(Records for the exercise):
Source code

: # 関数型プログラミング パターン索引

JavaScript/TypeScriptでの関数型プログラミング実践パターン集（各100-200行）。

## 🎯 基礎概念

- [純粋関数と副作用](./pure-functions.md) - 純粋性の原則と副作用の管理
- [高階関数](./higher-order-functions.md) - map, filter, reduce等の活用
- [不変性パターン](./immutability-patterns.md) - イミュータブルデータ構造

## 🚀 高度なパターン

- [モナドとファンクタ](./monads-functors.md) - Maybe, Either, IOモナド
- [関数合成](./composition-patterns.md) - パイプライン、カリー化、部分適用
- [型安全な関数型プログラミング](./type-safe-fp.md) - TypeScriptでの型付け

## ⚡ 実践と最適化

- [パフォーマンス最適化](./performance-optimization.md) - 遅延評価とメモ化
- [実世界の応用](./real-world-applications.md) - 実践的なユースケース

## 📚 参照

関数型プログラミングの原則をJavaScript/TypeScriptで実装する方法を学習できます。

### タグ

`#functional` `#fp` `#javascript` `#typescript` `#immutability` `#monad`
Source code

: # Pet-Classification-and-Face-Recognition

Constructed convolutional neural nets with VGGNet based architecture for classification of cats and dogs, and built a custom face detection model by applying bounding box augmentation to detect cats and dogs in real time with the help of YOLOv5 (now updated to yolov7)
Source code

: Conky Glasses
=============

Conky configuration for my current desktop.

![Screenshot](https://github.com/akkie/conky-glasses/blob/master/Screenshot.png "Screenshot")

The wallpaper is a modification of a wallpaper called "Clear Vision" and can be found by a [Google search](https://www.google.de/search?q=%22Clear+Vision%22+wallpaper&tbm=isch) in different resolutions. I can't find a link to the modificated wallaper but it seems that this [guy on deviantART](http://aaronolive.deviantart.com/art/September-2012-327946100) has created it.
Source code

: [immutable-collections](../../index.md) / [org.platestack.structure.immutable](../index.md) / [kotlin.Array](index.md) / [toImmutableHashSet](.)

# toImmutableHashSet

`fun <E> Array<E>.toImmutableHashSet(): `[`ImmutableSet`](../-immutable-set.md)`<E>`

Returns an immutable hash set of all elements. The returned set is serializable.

(About this exercise):
In the records above, find the lines containing "https" and copy them.

(Exercise response):
![Screenshot](https://github.com/akkie/conky-glasses/blob/master/Screenshot.png "Screenshot")
The wallpaper is a modification of a wallpaper called "Clear Vision" and can be found by a [Google search](https://www.google.de/search?q=%22Clear+Vision%22+wallpaper&tbm=isch) in different resolutions. I can't find a link to the modificated wallaper but it seems that this [guy on deviantART](http://aaronolive.deviantart.com/art/September-2012-327946100) has created it.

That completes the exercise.